Concernant la manière plus fluide et agile de déterminer les zones de blocage, qu'il s'agisse de zones blanches, grises, mi-blanches ou mi-grises, nous peinons à dresser une photographie de la situation. La semaine dernière, l'ARCEP a mis en ligne une carte de qualité du réseau mobile – voix et textos – qui n'existait pas auparavant. Dès sa mise en ligne, j'ai reçu de nombreux messages directs sur Twitter de personnes qui publiaient la photographie de la zone de la carte dans laquelle ils se trouvaient et, en regard, celle du nombre de barres de réception apparaissant sur leur téléphone ; oui, la carte est imparfaite. Elle est imparfaite parce qu'elle a été réalisée au niveau central à partir des informations qui ont pu être collectées et corrigées par des captations locales. Un travail est en cours avec l'ARCEP et l'Agence du numérique pour massifier la capacité à récolter les informations provenant des utilisateurs afin de dresser une cartographie plus précise et plus réaliste de leur état de connexion. Je ne saurais vous dire aujourd'hui quand ce chantier aboutira, mais ce fut déjà un immense succès pour l'ARCEP et ses équipes, qui se sont beaucoup mobilisées, que de parvenir à établir cette carte.
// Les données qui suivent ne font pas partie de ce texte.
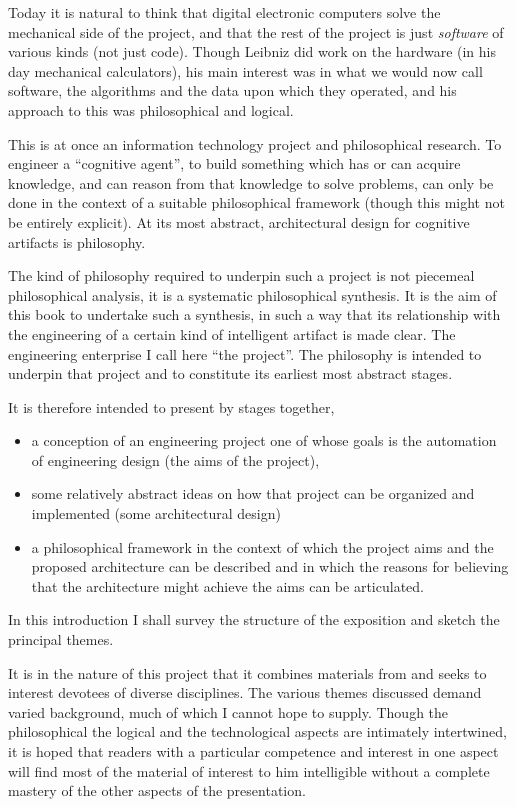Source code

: Today it is natural to think that digital electronic computers solve the mechanical side
of the project, and that the rest of the project is just {\it software} of
various kinds (not just code).
Though Leibniz did work on the hardware (in his day mechanical
calculators), his main interest was in what we would now call software,
the algorithms and the data upon which they operated, and his approach
to this was philosophical and logical.
 
This is at once an information technology project and philosophical research.
To engineer a ``cognitive agent'', to build something which has or can
acquire knowledge, and can reason from that knowledge to solve
problems, can only be done in the context of a suitable philosophical
framework (though this might not be entirely explicit).
At its most abstract, architectural design for cognitive artifacts is
philosophy.

The kind of philosophy required to underpin such a project is not
piecemeal philosophical analysis, it is a systematic philosophical
synthesis.
It is the aim of this book to undertake such a synthesis, in such a
way that its relationship with the engineering of a certain kind of
intelligent artifact is made clear.
The engineering enterprise I call here ``the project''.
The philosophy is intended to underpin that project and to constitute
its earliest most abstract stages.

It is therefore intended to present by stages together,
\begin{itemize}
\item a conception of an engineering project one of whose goals is the
  automation of engineering design (the aims of the project),
\item some relatively abstract ideas on how that project can be
  organized and implemented (some architectural design)
\item a philosophical framework in the context of which the project
  aims and the proposed architecture can be described and in which the
  reasons for believing that the architecture might achieve the aims
  can be articulated.
\end{itemize}

In this introduction I shall survey the structure of the exposition
and sketch the principal themes.

It is in the nature of this project that it combines materials from
and seeks to interest devotees of diverse disciplines.
The various themes discussed demand varied background, much of which I
cannot hope to supply.
Though the philosophical the logical and the technological aspects are
intimately intertwined, it is hoped that readers with a particular
competence and interest in one aspect will find most of the material
of interest to him intelligible without a complete mastery of the
other aspects of the presentation.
Lors du Plan Mobile lancé il y a deux ans, un outil de déclaration nourri par les préfets et les élus locaux avait été instauré. Cette première initiative fonctionne presque bien, mais elle n'est qu'expérimentale. Nous avons désormais beaucoup appris ; entre ces enseignements et les cartes de l'ARCEP, nous cernons mieux le sujet et allons pouvoir proposer des outils plus efficaces afin que chacun puisse alimenter ce type de cartes – les crowdsourcer – et ainsi identifier les zones lacunaires, de façon nuancée, la situation n'étant jamais toute blanche ou toute noire.

Qu'est-ce en effet qu'une bonne couverture de données ? Elle est à définir en fonction des usages : pour un adolescent qui souhaite regarder des films, une bonne couverture consiste à pouvoir visionner des vidéos en streaming, tandis qu'une personne qui se contentera de consulter ses messages voudra pouvoir charger ses réseaux sociaux rapidement ; l'une et l'autre activités ne demandent pas la même qualité de réseau. Nous travaillons sur ces sujets.
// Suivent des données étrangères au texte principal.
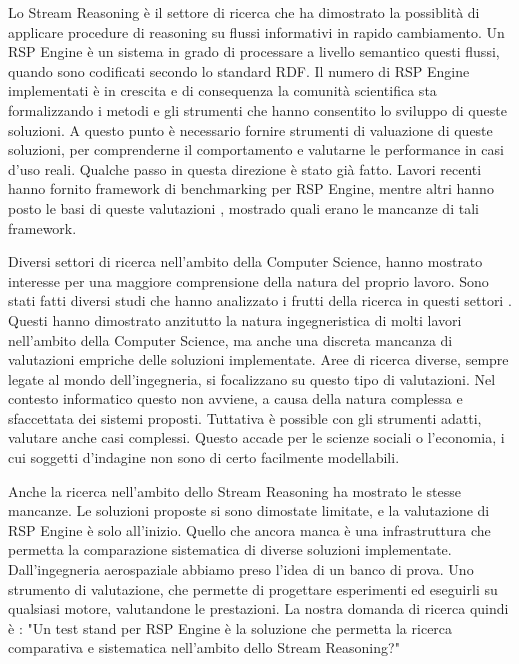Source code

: Lo Stream Reasoning \`e  il settore di ricerca che ha dimostrato la possiblit\`a di applicare procedure di reasoning su flussi informativi in rapido cambiamento. Un RSP Engine \`e  un sistema in grado di processare a livello semantico questi flussi, quando sono codificati secondo lo standard RDF. Il numero di RSP Engine implementati \`e  in crescita e di consequenza la comunit\`a scientifica sta formalizzando i metodi e gli strumenti che hanno consentito lo sviluppo di queste soluzioni. A questo punto \`e  necessario fornire strumenti di valuazione di queste soluzioni, per comprenderne il comportamento e valutarne le performance in casi d'uso reali. 
Qualche passo in questa direzione \`e  stato gi\`a fatto. Lavori recenti \cite{Zhang2012, LePhuoc2012c, DBLP:conf/semweb/DellAglioCBCV13} hanno fornito framework di benchmarking per RSP Engine, mentre altri hanno posto le basi di queste valutazioni \cite{DBLP:conf/esws/ScharrenbachUMVB13}, mostrado quali erano le mancanze di tali framework.

Diversi settori di ricerca nell'ambito della Computer Science, hanno mostrato interesse per una maggiore comprensione della natura del proprio lavoro. Sono stati fatti diversi studi che hanno analizzato i frutti della ricerca in questi settori \cite{Tichy:1995:EEC:209090.209093, Wainer:2009:EEC:1518331.1518552}. Questi hanno dimostrato anzitutto la natura ingegneristica di molti lavori nell'ambito della Computer Science, ma anche una discreta mancanza di valutazioni empriche delle soluzioni implementate. Aree di ricerca diverse, sempre legate al mondo dell'ingegneria, si focalizzano su questo tipo di valutazioni. Nel contesto informatico questo non avviene, a causa della natura complessa e sfaccettata dei sistemi proposti. Tuttativa \`e  possible con gli strumenti adatti, valutare anche casi complessi. Questo accade per le scienze sociali o l'economia, i cui soggetti d'indagine non sono di certo facilmente modellabili.

Anche la ricerca nell'ambito dello Stream Reasoning ha mostrato le stesse mancanze. Le soluzioni proposte si sono dimostate limitate, e la valutazione di RSP Engine \`e  solo all'inizio. Quello che ancora manca \`e  una infrastruttura che permetta la comparazione sistematica di diverse soluzioni implementate. Dall'ingegneria aerospaziale abbiamo preso l'idea di un banco di prova. Uno strumento di valutazione, che permette di progettare esperimenti ed eseguirli su qualsiasi motore, valutandone le prestazioni. %
La nostra domanda di ricerca quindi \`e : "Un test stand per RSP Engine \`e  la soluzione che permetta la ricerca comparativa e sistematica nell'ambito dello Stream Reasoning?"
J'en viens au développement des start-ups et des territoires, dont je n'ai pas encore parlé car, comme je vous l'ai annoncé, la priorité va à la diversité. Même ainsi, le succès de la French tech tient à deux facteurs : sa présence dans les territoires et sa présence à l'étranger. Dans les territoires, l'initiative des réseaux French tech a été lancée voici dix-huit mois. Ces réseaux ont permis, à partir des métropoles, d'associer des villes plus petites et des territoires plus larges à cette dynamique sur des sujets spécifiques. C'est ainsi que des champions de la cybersécurité ont rejoint le réseau French tech et se trouvent en milieu rural. Concernant les silver techs – les technologies du « bien vieillir » –, le meilleur terrain de travail et d'expérimentation est précisément l'espace rural, comme pour les start-ups qui développent les technologies du déplacement multimodal ou qui travaillent dans le domaine de la santé connectée. Il n'est donc pas étonnant que plusieurs de nos belles start-ups soient aujourd'hui établies en milieu rural.
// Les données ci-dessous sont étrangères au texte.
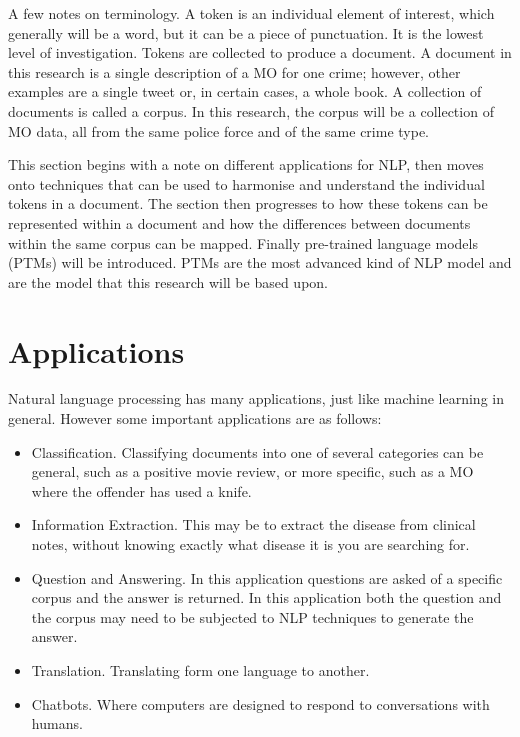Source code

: A few notes on terminology. A token is an individual element of interest, which generally will be a word, but it can be a piece of punctuation. It is the lowest level of investigation. Tokens are collected to produce a document. A document in this research is a single description of a MO for one crime; however, other examples are a single tweet or, in certain cases, a whole book. A collection of documents is called a corpus. In this research, the corpus will be a collection of MO data, all from the same police force and of the same crime type.

This section begins with a note on different applications for NLP, then moves onto techniques that can be used to harmonise and understand the individual tokens in a document. The section then progresses to how these tokens can be represented within a document and how the differences between documents within the same corpus can be mapped. Finally pre-trained language models (PTMs) will be introduced. PTMs are the most advanced kind of NLP model and are the model that this research will be based upon.

\section{Applications}

Natural language processing has many applications, just like machine learning in general. However some important applications are as follows:

\begin{itemize}

\item{Classification.} Classifying documents into one of several categories can be general, such as a positive movie review, or more specific, such as a MO where the offender has used a knife.

\item{Information Extraction.} This may be to extract the disease from clinical notes, without knowing exactly what disease it is you are searching for.

\item{Question and Answering.} In this application questions are asked of a specific corpus and the answer is returned. In this application both the question and the corpus may need to be subjected to NLP techniques to generate the answer.

\item{Translation.} Translating form one language to another.

\item{Chatbots.} Where computers are designed to respond to conversations with humans.

\end{itemize}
L'enjeu est donc de s'assurer que nous ne créons pas des écosystèmes circonscrits aux grandes métropoles et, plus précisément, à Paris. Certes, le plus grand incubateur du monde se trouve à Paris, ainsi que les cent plus grands incubateurs de France. Pourtant, certaines métropoles ont réussi à créer de véritables pôles d'attraction et je souhaite que nous multipliions les expériences de territoires ruraux qui, sans être trop éloignés d'une métropole, sont parvenus, grâce à l'installation du haut débit et à l'adoption d'une politique d'aménagement du territoire fondée sur l'accessibilité de la santé et des transports, à attirer des entreprises installées dans les métropoles et leurs salariés. L'agripôle proche d'Agen, par exemple, accueille des start-ups de l'agriculture et de la transformation des produits alimentaires et a réussi à attirer des citadins afin qu'ils s'installent massivement dans le territoire – moyennant plusieurs conditions : le très haut débit dans les logements et dans les entreprises, l'accès à l'éducation, l'accès aux transports et l'accès à la santé – à quoi il conviendrait d'ajouter l'accès à la culture, qui permet de maintenir dans les territoires les talents nécessaires à la création de ces start-ups.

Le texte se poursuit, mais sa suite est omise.